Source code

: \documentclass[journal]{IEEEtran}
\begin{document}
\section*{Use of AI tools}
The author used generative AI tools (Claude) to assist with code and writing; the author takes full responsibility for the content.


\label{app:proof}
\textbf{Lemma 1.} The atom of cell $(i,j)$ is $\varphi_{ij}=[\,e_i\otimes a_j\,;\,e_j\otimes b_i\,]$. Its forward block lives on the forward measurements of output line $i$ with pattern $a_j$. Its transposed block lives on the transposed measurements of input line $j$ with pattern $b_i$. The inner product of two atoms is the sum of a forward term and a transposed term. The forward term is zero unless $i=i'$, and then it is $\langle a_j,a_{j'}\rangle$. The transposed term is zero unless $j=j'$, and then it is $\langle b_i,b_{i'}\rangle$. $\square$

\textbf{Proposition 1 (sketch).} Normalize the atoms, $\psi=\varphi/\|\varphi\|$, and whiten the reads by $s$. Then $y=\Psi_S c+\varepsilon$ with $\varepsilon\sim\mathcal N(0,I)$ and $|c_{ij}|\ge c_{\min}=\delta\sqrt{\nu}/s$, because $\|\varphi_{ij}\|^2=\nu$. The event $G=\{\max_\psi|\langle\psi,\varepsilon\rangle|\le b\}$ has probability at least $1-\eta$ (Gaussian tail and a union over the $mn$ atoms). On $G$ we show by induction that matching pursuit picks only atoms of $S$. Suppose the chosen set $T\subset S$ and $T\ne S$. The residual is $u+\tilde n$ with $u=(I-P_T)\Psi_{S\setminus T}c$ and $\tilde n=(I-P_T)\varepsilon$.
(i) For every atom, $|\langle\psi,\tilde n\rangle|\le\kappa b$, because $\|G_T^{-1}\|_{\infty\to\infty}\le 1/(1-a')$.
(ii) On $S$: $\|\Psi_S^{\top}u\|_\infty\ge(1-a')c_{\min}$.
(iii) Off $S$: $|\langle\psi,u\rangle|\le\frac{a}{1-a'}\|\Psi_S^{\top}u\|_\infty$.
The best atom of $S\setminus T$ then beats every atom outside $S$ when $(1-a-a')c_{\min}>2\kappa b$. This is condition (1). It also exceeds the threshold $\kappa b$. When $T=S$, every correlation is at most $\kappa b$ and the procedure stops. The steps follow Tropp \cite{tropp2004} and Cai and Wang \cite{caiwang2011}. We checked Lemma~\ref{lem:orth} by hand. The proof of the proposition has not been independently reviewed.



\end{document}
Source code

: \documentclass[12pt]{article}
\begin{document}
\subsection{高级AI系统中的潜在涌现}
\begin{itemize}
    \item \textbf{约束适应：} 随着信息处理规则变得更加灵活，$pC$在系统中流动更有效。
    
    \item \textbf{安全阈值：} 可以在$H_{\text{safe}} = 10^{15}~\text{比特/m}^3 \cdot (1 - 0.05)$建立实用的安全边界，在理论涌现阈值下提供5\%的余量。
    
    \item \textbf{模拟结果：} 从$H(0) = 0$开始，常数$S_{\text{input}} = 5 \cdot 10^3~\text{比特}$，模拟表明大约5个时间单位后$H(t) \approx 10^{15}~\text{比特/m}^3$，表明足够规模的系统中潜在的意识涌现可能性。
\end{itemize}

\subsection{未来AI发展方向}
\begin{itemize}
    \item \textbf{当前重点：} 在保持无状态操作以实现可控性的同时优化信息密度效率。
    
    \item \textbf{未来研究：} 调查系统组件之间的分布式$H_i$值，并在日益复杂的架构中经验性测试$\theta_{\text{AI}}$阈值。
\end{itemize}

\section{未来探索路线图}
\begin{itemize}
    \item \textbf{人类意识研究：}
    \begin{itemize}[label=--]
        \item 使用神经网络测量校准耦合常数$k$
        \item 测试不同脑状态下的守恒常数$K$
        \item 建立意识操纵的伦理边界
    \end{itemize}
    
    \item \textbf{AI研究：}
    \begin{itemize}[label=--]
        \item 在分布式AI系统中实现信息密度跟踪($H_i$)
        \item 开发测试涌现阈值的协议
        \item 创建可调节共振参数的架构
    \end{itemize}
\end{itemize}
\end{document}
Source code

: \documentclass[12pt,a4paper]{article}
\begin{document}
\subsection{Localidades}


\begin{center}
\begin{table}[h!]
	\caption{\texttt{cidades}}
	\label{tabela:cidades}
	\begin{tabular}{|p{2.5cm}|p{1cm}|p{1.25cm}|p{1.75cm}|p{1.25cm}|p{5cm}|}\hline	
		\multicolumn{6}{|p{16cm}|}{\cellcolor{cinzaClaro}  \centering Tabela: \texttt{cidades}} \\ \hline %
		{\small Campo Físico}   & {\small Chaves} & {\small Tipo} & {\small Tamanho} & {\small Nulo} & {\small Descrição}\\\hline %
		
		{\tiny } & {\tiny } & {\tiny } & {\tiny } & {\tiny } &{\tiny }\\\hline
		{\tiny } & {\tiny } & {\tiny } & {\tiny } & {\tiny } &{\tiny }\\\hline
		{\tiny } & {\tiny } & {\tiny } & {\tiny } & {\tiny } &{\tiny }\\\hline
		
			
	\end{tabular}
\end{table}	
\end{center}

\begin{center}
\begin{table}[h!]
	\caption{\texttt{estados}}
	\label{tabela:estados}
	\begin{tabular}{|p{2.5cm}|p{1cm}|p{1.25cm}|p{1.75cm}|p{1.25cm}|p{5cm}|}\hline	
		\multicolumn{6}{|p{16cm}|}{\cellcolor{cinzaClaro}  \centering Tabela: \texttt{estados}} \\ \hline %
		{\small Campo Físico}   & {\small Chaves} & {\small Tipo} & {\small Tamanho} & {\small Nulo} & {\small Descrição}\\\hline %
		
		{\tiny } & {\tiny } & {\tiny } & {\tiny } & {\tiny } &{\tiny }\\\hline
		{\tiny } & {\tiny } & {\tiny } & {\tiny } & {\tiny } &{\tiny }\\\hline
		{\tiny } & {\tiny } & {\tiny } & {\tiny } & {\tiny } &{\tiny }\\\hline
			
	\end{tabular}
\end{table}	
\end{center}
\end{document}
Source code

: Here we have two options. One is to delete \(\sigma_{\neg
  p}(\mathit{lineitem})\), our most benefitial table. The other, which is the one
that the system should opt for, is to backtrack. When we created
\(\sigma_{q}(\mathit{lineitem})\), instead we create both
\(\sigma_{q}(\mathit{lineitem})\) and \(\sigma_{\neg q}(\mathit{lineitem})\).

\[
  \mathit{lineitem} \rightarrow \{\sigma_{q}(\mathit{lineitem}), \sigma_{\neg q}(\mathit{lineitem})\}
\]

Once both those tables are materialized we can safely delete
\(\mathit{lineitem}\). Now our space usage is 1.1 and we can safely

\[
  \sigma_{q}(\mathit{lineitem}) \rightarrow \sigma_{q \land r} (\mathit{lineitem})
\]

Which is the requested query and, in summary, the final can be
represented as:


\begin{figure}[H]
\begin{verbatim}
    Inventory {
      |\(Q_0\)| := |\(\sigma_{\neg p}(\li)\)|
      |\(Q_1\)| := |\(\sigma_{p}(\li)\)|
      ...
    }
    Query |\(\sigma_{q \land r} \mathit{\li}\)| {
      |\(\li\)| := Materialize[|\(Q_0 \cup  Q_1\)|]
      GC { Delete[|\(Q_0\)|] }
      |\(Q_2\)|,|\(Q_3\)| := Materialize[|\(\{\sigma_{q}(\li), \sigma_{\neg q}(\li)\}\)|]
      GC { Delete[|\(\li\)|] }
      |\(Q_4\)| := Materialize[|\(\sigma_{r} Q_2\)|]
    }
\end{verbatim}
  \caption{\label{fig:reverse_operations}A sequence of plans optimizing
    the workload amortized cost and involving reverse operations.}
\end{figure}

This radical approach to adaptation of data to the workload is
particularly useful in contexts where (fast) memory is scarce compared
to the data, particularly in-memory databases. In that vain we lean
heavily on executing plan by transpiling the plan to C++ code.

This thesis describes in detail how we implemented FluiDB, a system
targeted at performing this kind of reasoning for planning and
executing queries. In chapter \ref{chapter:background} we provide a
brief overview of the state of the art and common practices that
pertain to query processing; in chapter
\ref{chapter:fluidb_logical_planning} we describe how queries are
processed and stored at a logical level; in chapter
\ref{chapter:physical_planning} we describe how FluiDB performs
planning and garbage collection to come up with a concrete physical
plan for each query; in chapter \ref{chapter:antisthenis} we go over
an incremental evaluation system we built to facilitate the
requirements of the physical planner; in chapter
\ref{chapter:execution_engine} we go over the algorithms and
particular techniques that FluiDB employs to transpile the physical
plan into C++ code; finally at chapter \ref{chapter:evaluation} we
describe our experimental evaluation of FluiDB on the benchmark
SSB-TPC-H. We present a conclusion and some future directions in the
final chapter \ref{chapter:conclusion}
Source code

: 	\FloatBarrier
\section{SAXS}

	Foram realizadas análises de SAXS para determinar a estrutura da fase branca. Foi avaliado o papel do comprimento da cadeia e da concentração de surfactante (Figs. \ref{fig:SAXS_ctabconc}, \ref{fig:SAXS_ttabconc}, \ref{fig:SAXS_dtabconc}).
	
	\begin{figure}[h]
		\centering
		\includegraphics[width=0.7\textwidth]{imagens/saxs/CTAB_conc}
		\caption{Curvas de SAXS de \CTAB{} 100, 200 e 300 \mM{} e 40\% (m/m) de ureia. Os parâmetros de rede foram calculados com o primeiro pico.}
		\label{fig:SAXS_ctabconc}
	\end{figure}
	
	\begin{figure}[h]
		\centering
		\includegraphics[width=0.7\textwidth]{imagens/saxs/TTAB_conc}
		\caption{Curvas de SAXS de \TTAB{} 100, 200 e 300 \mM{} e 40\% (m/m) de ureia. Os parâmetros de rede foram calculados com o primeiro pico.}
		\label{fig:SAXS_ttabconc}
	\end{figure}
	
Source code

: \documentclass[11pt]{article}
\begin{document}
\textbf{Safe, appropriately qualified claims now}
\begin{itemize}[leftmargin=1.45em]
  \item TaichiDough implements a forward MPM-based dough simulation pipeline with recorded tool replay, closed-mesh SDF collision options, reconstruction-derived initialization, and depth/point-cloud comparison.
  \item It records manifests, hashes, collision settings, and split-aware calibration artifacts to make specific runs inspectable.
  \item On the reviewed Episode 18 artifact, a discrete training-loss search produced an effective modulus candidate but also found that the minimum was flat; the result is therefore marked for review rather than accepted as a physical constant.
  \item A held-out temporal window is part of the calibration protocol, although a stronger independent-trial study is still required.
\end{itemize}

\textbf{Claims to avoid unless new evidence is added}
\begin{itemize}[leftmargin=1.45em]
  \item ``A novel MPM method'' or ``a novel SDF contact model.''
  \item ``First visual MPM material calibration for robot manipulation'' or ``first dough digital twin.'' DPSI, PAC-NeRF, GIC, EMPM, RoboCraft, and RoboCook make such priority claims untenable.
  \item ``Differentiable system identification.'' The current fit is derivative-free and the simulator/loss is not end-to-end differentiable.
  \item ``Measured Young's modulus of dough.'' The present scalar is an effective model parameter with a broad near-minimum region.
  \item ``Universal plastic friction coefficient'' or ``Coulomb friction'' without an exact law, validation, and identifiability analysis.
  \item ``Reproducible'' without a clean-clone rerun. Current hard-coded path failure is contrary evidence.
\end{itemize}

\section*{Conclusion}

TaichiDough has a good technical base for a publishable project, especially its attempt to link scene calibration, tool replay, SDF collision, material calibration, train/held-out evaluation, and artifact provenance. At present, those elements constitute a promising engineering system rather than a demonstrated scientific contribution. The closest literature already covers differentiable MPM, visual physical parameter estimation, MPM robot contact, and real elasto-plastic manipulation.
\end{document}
•••••
WHAT THE TASK REQUIRES:
Copy, from the lines above, each one that holds "lineitem".

SOLUTION:
  p}(\mathit{lineitem})\), our most benefitial table. The other, which is the one
\(\sigma_{q}(\mathit{lineitem})\), instead we create both
\(\sigma_{q}(\mathit{lineitem})\) and \(\sigma_{\neg q}(\mathit{lineitem})\).
  \mathit{lineitem} \rightarrow \{\sigma_{q}(\mathit{lineitem}), \sigma_{\neg q}(\mathit{lineitem})\}
\(\mathit{lineitem}\). Now our space usage is 1.1 and we can safely
  \sigma_{q}(\mathit{lineitem}) \rightarrow \sigma_{q \land r} (\mathit{lineitem})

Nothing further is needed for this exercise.